Recently, through the work of Xudong_Zheng, such an IDN homograph phishing possibility was revealed. It took advantage of a case which was not previously covered by the checks which determined how the IDN was displayed in the address field and other UI. Chromium fixed this quite quickly. As the Opera browser, since 2013, is participating in the Chromium-project, we have now merged this fix to all channels and a stable channel update of the Opera Desktop browser will be released in the coming week.

While a few demonstration websites were set up to show how this attack might work, real attacks are much less likely to appear. To use this for phishing, an attacker would need to get past a domain registrar’s checks in order to register a domain which appears to be the same as the domain name they are trying to falsify. Domain registrars are now aware of this case, and should improve their checks accordingly.

We hope this information is helpful for you. Please feel free to leave your feedback in the comment box below if you have any concerns. Browse safe.

25 April 2017 edit: The update has been released.

Back to top
  • ratamies

    This post doesn’t contain details about fix, so here what I found.
    Previously Chromium hid Unicode form when domain contained characters from different languages. It made possible attacks when every character is replaced with a similar character from other language.

    This was partly fixed now ( https://codereview.chromium.org/2683793010 ):
    “Block domain labels made of Cyrillic letters that look alike Latin
    Block a label made entirely of Latin-look-alike Cyrillic letters when the TLD is not an IDN (i.e. this check is ON only for TLDs like ‘com’, ‘net’, ‘uk’, but not applied for IDN TLDs like рф.”

    Why partly? Well, that’s because it is hard to detect single language homographs programmatically. Firefox even decided not to fix this bug and rely on domain registrars ( https://bugzilla.mozilla.org/show_bug.cgi?id=1332714#c78 )

    And some more comments why Firefox didn’t apply Chromium fix ( https://wiki.mozilla.org/Gerv's_IDN_Display_Algorithm_FAQ#Why_doesn.27t_Firefox_implement_Chrome.27s_fix.3F ):
    “Chrome’s “fix” is very specific to the issue of Cyrillic/Latin spoofing (whereas there are many other troublesome combinations) and, while they have attempted to reduce the scope, still treats that script as second-class.
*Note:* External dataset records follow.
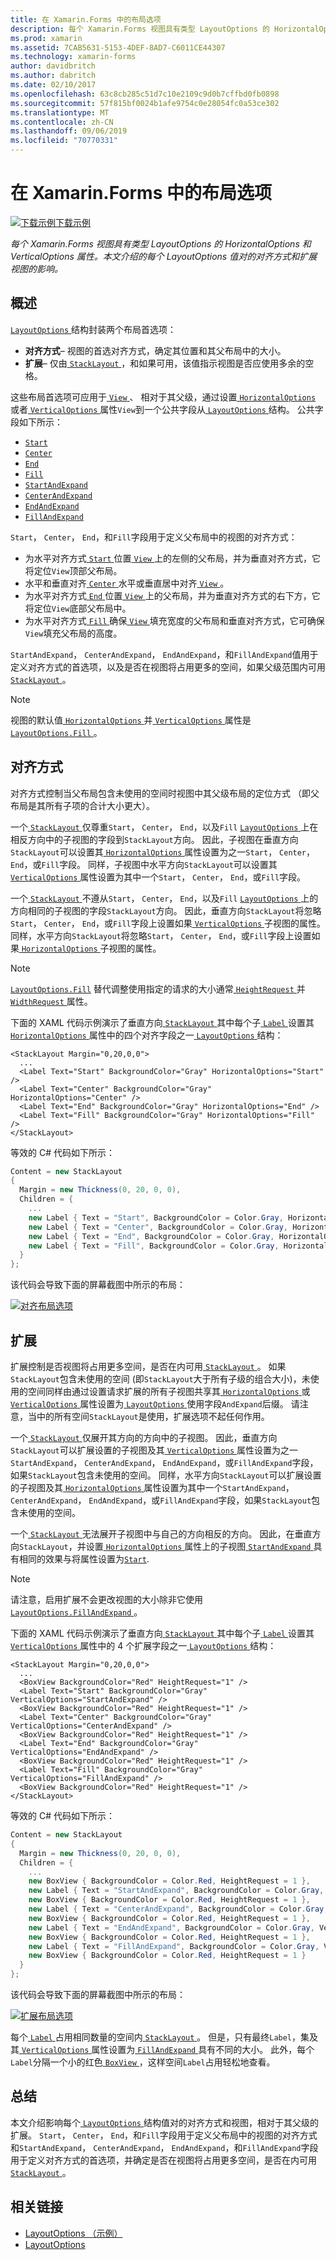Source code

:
 ```yaml
---
title: 在 Xamarin.Forms 中的布局选项
description: 每个 Xamarin.Forms 视图具有类型 LayoutOptions 的 HorizontalOptions 和 VerticalOptions 属性。 本文介绍的每个 LayoutOptions 值对的对齐方式和扩展视图的影响。
ms.prod: xamarin
ms.assetid: 7CAB5631-5153-4DEF-8AD7-C6011CE44307
ms.technology: xamarin-forms
author: davidbritch
ms.author: dabritch
ms.date: 02/10/2017
ms.openlocfilehash: 63c8cb285c51d7c10e2109c9d0b7cffbd0fb0898
ms.sourcegitcommit: 57f815bf0024b1afe9754c0e28054fc0a53ce302
ms.translationtype: MT
ms.contentlocale: zh-CN
ms.lasthandoff: 09/06/2019
ms.locfileid: "70770331"
---
```

# <a name="layout-options-in-xamarinforms"></a>在 Xamarin.Forms 中的布局选项

[![下载示例](~/media/shared/download.png)下载示例](https://docs.microsoft.com/samples/xamarin/xamarin-forms-samples/userinterface-layoutoptions)

_每个 Xamarin.Forms 视图具有类型 LayoutOptions 的 HorizontalOptions 和 VerticalOptions 属性。本文介绍的每个 LayoutOptions 值对的对齐方式和扩展视图的影响。_

## <a name="overview"></a>概述

[ `LayoutOptions` ](xref:Xamarin.Forms.LayoutOptions)结构封装两个布局首选项：

- **对齐方式**– 视图的首选对齐方式，确定其位置和其父布局中的大小。
- **扩展**– 仅由[ `StackLayout` ](xref:Xamarin.Forms.StackLayout)，和如果可用，该值指示视图是否应使用多余的空格。

这些布局首选项可应用于[ `View` ](xref:Xamarin.Forms.View)、 相对于其父级，通过设置[ `HorizontalOptions` ](xref:Xamarin.Forms.View.HorizontalOptions)或者[ `VerticalOptions` ](xref:Xamarin.Forms.View.VerticalOptions)属性`View`到一个公共字段从[ `LayoutOptions` ](xref:Xamarin.Forms.LayoutOptions)结构。 公共字段如下所示：

- [`Start`](xref:Xamarin.Forms.LayoutOptions.Start)
- [`Center`](xref:Xamarin.Forms.LayoutOptions.Center)
- [`End`](xref:Xamarin.Forms.LayoutOptions.End)
- [`Fill`](xref:Xamarin.Forms.LayoutOptions.Fill)
- [`StartAndExpand`](xref:Xamarin.Forms.LayoutOptions.StartAndExpand)
- [`CenterAndExpand`](xref:Xamarin.Forms.LayoutOptions.CenterAndExpand)
- [`EndAndExpand`](xref:Xamarin.Forms.LayoutOptions.EndAndExpand)
- [`FillAndExpand`](xref:Xamarin.Forms.LayoutOptions.FillAndExpand)

`Start`， `Center`， `End`，和`Fill`字段用于定义父布局中的视图的对齐方式：

- 为水平对齐方式[ `Start` ](xref:Xamarin.Forms.LayoutOptions.Start)位置[ `View` ](xref:Xamarin.Forms.View)上的左侧的父布局，并为垂直对齐方式，它将定位`View`顶部父布局。
- 水平和垂直对齐[ `Center` ](xref:Xamarin.Forms.LayoutOptions.Center)水平或垂直居中对齐[ `View` ](xref:Xamarin.Forms.View)。
- 为水平对齐方式[ `End` ](xref:Xamarin.Forms.LayoutOptions.End)位置[ `View` ](xref:Xamarin.Forms.View)上的父布局，并为垂直对齐方式的右下方，它将定位`View`底部父布局中。
- 为水平对齐方式[ `Fill` ](xref:Xamarin.Forms.LayoutOptions.Fill)确保[ `View` ](xref:Xamarin.Forms.View)填充宽度的父布局和垂直对齐方式，它可确保`View`填充父布局的高度。

`StartAndExpand`， `CenterAndExpand`， `EndAndExpand`，和`FillAndExpand`值用于定义对齐方式的首选项，以及是否在视图将占用更多的空间，如果父级范围内可用[ `StackLayout` ](xref:Xamarin.Forms.StackLayout)。

> [!NOTE]
> 视图的默认值[ `HorizontalOptions` ](xref:Xamarin.Forms.View.HorizontalOptions)并[ `VerticalOptions` ](xref:Xamarin.Forms.View.VerticalOptions)属性是[ `LayoutOptions.Fill` ](xref:Xamarin.Forms.LayoutOptions.Fill)。

<a name="alignment" />

## <a name="alignment"></a>对齐方式

对齐方式控制当父布局包含未使用的空间时视图中其父级布局的定位方式 （即父布局是其所有子项的合计大小更大）。

一个[ `StackLayout` ](xref:Xamarin.Forms.StackLayout)仅尊重`Start`， `Center`， `End`，以及`Fill` [ `LayoutOptions` ](xref:Xamarin.Forms.LayoutOptions)上在相反方向中的子视图的字段到`StackLayout`方向。 因此，子视图在垂直方向`StackLayout`可以设置其[ `HorizontalOptions` ](xref:Xamarin.Forms.View.HorizontalOptions)属性设置为之一`Start`， `Center`， `End`，或`Fill`字段。 同样，子视图中水平方向`StackLayout`可以设置其[ `VerticalOptions` ](xref:Xamarin.Forms.View.VerticalOptions)属性设置为其中一个`Start`， `Center`， `End`，或`Fill`字段。

一个[ `StackLayout` ](xref:Xamarin.Forms.StackLayout)不遵从`Start`， `Center`， `End`，以及`Fill` [ `LayoutOptions` ](xref:Xamarin.Forms.LayoutOptions)上的方向相同的子视图的字段`StackLayout`方向。 因此，垂直方向`StackLayout`将忽略`Start`， `Center`， `End`，或`Fill`字段上设置如果[ `VerticalOptions` ](xref:Xamarin.Forms.View.VerticalOptions)子视图的属性。 同样，水平方向`StackLayout`将忽略`Start`， `Center`， `End`，或`Fill`字段上设置如果[ `HorizontalOptions` ](xref:Xamarin.Forms.View.HorizontalOptions)子视图的属性。

> [!NOTE]
> [`LayoutOptions.Fill`](xref:Xamarin.Forms.LayoutOptions.Fill) 替代调整使用指定的请求的大小通常[ `HeightRequest` ](xref:Xamarin.Forms.VisualElement.HeightRequest)并[ `WidthRequest` ](xref:Xamarin.Forms.VisualElement.WidthRequest)属性。

下面的 XAML 代码示例演示了垂直方向[ `StackLayout` ](xref:Xamarin.Forms.StackLayout)其中每个子[ `Label` ](xref:Xamarin.Forms.Label)设置其[ `HorizontalOptions` ](xref:Xamarin.Forms.View.HorizontalOptions)属性中的四个对齐字段之一[ `LayoutOptions` ](xref:Xamarin.Forms.LayoutOptions)结构：

```xaml
<StackLayout Margin="0,20,0,0">
  ...
  <Label Text="Start" BackgroundColor="Gray" HorizontalOptions="Start" />
  <Label Text="Center" BackgroundColor="Gray" HorizontalOptions="Center" />
  <Label Text="End" BackgroundColor="Gray" HorizontalOptions="End" />
  <Label Text="Fill" BackgroundColor="Gray" HorizontalOptions="Fill" />
</StackLayout>
```

等效的 C# 代码如下所示：

```csharp
Content = new StackLayout
{
  Margin = new Thickness(0, 20, 0, 0),
  Children = {
    ...
    new Label { Text = "Start", BackgroundColor = Color.Gray, HorizontalOptions = LayoutOptions.Start },
    new Label { Text = "Center", BackgroundColor = Color.Gray, HorizontalOptions = LayoutOptions.Center },
    new Label { Text = "End", BackgroundColor = Color.Gray, HorizontalOptions = LayoutOptions.End },
    new Label { Text = "Fill", BackgroundColor = Color.Gray, HorizontalOptions = LayoutOptions.Fill }
  }
};
```

该代码会导致下面的屏幕截图中所示的布局：

[![](layout-options-images/alignment.png "对齐布局选项")](layout-options-images/alignment-large.png#lightbox "对齐布局选项")

<a name="expansion" />

## <a name="expansion"></a>扩展

扩展控制是否视图将占用更多空间，是否在内可用[ `StackLayout` ](xref:Xamarin.Forms.StackLayout)。 如果`StackLayout`包含未使用的空间 (即`StackLayout`大于所有子级的组合大小)，未使用的空间同样由通过设置请求扩展的所有子视图共享其[ `HorizontalOptions` ](xref:Xamarin.Forms.View.HorizontalOptions)或[ `VerticalOptions` ](xref:Xamarin.Forms.View.VerticalOptions)属性设置为[ `LayoutOptions` ](xref:Xamarin.Forms.LayoutOptions)使用字段`AndExpand`后缀。 请注意，当中的所有空间`StackLayout`是使用，扩展选项不起任何作用。

一个[ `StackLayout` ](xref:Xamarin.Forms.StackLayout)仅展开其方向的方向中的子视图。 因此，垂直方向`StackLayout`可以扩展设置的子视图及其[ `VerticalOptions` ](xref:Xamarin.Forms.View.VerticalOptions)属性设置为之一`StartAndExpand`， `CenterAndExpand`， `EndAndExpand`，或`FillAndExpand`字段，如果`StackLayout`包含未使用的空间。 同样，水平方向`StackLayout`可以扩展设置的子视图及其[ `HorizontalOptions` ](xref:Xamarin.Forms.View.HorizontalOptions)属性设置为其中一个`StartAndExpand`， `CenterAndExpand`， `EndAndExpand`，或`FillAndExpand`字段，如果`StackLayout`包含未使用的空间。

一个[ `StackLayout` ](xref:Xamarin.Forms.StackLayout)无法展开子视图中与自己的方向相反的方向。 因此，在垂直方向`StackLayout`，并设置[ `HorizontalOptions` ](xref:Xamarin.Forms.View.HorizontalOptions)属性上的子视图[ `StartAndExpand` ](xref:Xamarin.Forms.LayoutOptions.StartAndExpand)具有相同的效果与将属性设置为[`Start`](xref:Xamarin.Forms.LayoutOptions.Start).

> [!NOTE]
> 请注意，启用扩展不会更改视图的大小除非它使用[ `LayoutOptions.FillAndExpand` ](xref:Xamarin.Forms.LayoutOptions.FillAndExpand)。

下面的 XAML 代码示例演示了垂直方向[ `StackLayout` ](xref:Xamarin.Forms.StackLayout)其中每个子[ `Label` ](xref:Xamarin.Forms.Label)设置其[ `VerticalOptions` ](xref:Xamarin.Forms.View.VerticalOptions)属性中的 4 个扩展字段之一[ `LayoutOptions` ](xref:Xamarin.Forms.LayoutOptions)结构：

```xaml
<StackLayout Margin="0,20,0,0">
  ...
  <BoxView BackgroundColor="Red" HeightRequest="1" />
  <Label Text="Start" BackgroundColor="Gray" VerticalOptions="StartAndExpand" />
  <BoxView BackgroundColor="Red" HeightRequest="1" />
  <Label Text="Center" BackgroundColor="Gray" VerticalOptions="CenterAndExpand" />
  <BoxView BackgroundColor="Red" HeightRequest="1" />
  <Label Text="End" BackgroundColor="Gray" VerticalOptions="EndAndExpand" />
  <BoxView BackgroundColor="Red" HeightRequest="1" />
  <Label Text="Fill" BackgroundColor="Gray" VerticalOptions="FillAndExpand" />
  <BoxView BackgroundColor="Red" HeightRequest="1" />
</StackLayout>
```

等效的 C# 代码如下所示：

```csharp
Content = new StackLayout
{
  Margin = new Thickness(0, 20, 0, 0),
  Children = {
    ...
    new BoxView { BackgroundColor = Color.Red, HeightRequest = 1 },
    new Label { Text = "StartAndExpand", BackgroundColor = Color.Gray, VerticalOptions = LayoutOptions.StartAndExpand },
    new BoxView { BackgroundColor = Color.Red, HeightRequest = 1 },
    new Label { Text = "CenterAndExpand", BackgroundColor = Color.Gray, VerticalOptions = LayoutOptions.CenterAndExpand },
    new BoxView { BackgroundColor = Color.Red, HeightRequest = 1 },
    new Label { Text = "EndAndExpand", BackgroundColor = Color.Gray, VerticalOptions = LayoutOptions.EndAndExpand },
    new BoxView { BackgroundColor = Color.Red, HeightRequest = 1 },
    new Label { Text = "FillAndExpand", BackgroundColor = Color.Gray, VerticalOptions = LayoutOptions.FillAndExpand },
    new BoxView { BackgroundColor = Color.Red, HeightRequest = 1 }
  }
};
```

该代码会导致下面的屏幕截图中所示的布局：

[![](layout-options-images/expansion.png "扩展布局选项")](layout-options-images/expansion-large.png#lightbox "扩展布局选项")

每个[ `Label` ](xref:Xamarin.Forms.Label)占用相同数量的空间内[ `StackLayout` ](xref:Xamarin.Forms.StackLayout)。 但是，只有最终`Label`，集及其[ `VerticalOptions` ](xref:Xamarin.Forms.View.VerticalOptions)属性设置为[ `FillAndExpand` ](xref:Xamarin.Forms.LayoutOptions.FillAndExpand)具有不同的大小。 此外，每个`Label`分隔一个小的红色[ `BoxView` ](xref:Xamarin.Forms.BoxView)，这样空间`Label`占用轻松地查看。

## <a name="summary"></a>总结

本文介绍影响每个[ `LayoutOptions` ](xref:Xamarin.Forms.LayoutOptions)结构值对的对齐方式和视图，相对于其父级的扩展。 `Start`， `Center`， `End`，和`Fill`字段用于定义父布局中的视图的对齐方式和`StartAndExpand`， `CenterAndExpand`， `EndAndExpand`，和`FillAndExpand`字段用于定义对齐方式的首选项，并确定是否在视图将占用更多空间，是否在内可用[ `StackLayout` ](xref:Xamarin.Forms.StackLayout)。

## <a name="related-links"></a>相关链接

- [LayoutOptions （示例）](https://docs.microsoft.com/samples/xamarin/xamarin-forms-samples/userinterface-layoutoptions)
- [LayoutOptions](xref:Xamarin.Forms.LayoutOptions)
Their changes makes 2,800 legitimately-registered domains in .com alone stop displaying properly. If one of them was the name of your company, you would be justifiably upset.”

    • tarquinwj

      IDN homograph attacks have been known for quite some time and the approach to IDN support is continuously improved as new possibilities for confusion are found. Some parts of the solution will inevitably target specific languages more than others, in the same way that some attacks will do the same. For the detail of how this issue has being fixed, and for how the IDN support is implemented in general, you can refer to https://www.chromium.org/developers/design-documents/idn-in-google-chrome – we will implement the fix in the same way as Chrome.

    • tarquinwj

      Separate note about the legitimate domain names that can no longer be displayed in IDN. Support for IDN will always require some compromise between allowing websites to have domain names in the natural language for that website, and preventing a user from becoming confused when two domain names can appear the same due to IDN homographs. When there is a possibility for two scripts to contain characters that appear the same, the browser will have to decide which one to display as an IDN, and which one to display in some other format such as punycode.
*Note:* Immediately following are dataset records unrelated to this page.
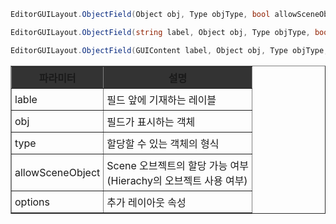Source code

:
```cs
EditorGUILayout.ObjectField(Object obj, Type objType, bool allowSceneObjects, params GUILayoutOption[] options);

EditorGUILayout.ObjectField(string label, Object obj, Type objType, bool allowSceneObjects, params GUILayoutOption[] options);

EditorGUILayout.ObjectField(GUIContent label, Object obj, Type objType, bool allowSceneObjects, params GUILayoutOption[] options);
```

<table border=1px style="border-collapse:collapse;">
	<tr style="background-color:#333;">
		<th style="padding:5px;"> 파라미터 </th>
		<th style="padding:5px;"> 설명 </th>
	</tr>
	<tr>
		<td style="padding:5px;"> lable </td>
		<td style="padding:5px;"> 필드 앞에 기재하는 레이블 </td>
	</tr>
	<tr>
		<td style="padding:5px;"> obj </td>
		<td style="padding:5px;"> 필드가 표시하는 객체 </td>
	</tr>
	<tr>
		<td style="padding:5px;"> type </td>
		<td style="padding:5px;"> 할당할 수 있는 객체의 형식 </td>
	</tr>
	<tr>
		<td style="padding:5px;"> allowSceneObject </td>
		<td style="padding:5px;"> Scene 오브젝트의 할당 가능 여부<br/>(Hierachy의 오브젝트 사용 여부) </td>
	</tr>
	<tr>
		<td style="padding:5px;"> options </td>
		<td style="padding:5px;"> 추가 레이아웃 속성 </td>
	</tr>
</table>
      The browsers that support IDN will try as much as possible to display the domain name as IDN. However, there will be cases where the browser cannot decide whether a domain name is a valid domain name in one script, or a phishing attempt that uses homograph characters from another script. The demo used “apple” but it could just as easily have used a valid word written in Cyrillic that could be spoofed using Latin characters – spoofing is possible in both directions. An example would be “гораагора.com” in Cyrillic script, which could be spoofed using Latin characters “ropaaropa.com”.
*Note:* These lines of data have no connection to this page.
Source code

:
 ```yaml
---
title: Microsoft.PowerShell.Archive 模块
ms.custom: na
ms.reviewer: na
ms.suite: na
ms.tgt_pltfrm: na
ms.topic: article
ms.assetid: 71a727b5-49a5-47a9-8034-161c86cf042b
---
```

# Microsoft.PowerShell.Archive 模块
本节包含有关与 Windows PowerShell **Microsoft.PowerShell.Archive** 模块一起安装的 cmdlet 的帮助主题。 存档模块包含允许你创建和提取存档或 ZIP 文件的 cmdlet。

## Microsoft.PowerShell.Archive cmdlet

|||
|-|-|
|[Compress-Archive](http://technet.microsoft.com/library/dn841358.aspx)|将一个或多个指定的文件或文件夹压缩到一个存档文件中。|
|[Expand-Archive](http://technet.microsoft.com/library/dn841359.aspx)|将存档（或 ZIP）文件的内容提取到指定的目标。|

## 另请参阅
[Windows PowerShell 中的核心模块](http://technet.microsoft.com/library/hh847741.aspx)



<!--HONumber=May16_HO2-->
      The solution is to ensure that when a spoof is possible, one of them must be displayed in some other format. From a security perspective, it does not really matter which one ends up being displayed which way, as long as a given domain name is always displayed in that way, so the user knows what to expect for the domain they are visiting, and so that it does not look the same as the spoofed version. For legacy reasons (domain names were traditionally only allowed to use Latin characters, so far more registered domain names use Latin), Latin characters are usually the ones chosen to be displayed as their own characters, while characters from other scripts are displayed in punycode instead, when a spoof is possible.

      It is unfortunate that there are some valid domain names that can not be displayed as IDN (they are displayed as punycode instead), but this now also prevents those domain names from being confused with their Latin equivalents, which in turn could have been used to spoof the legitimate IDN domain name.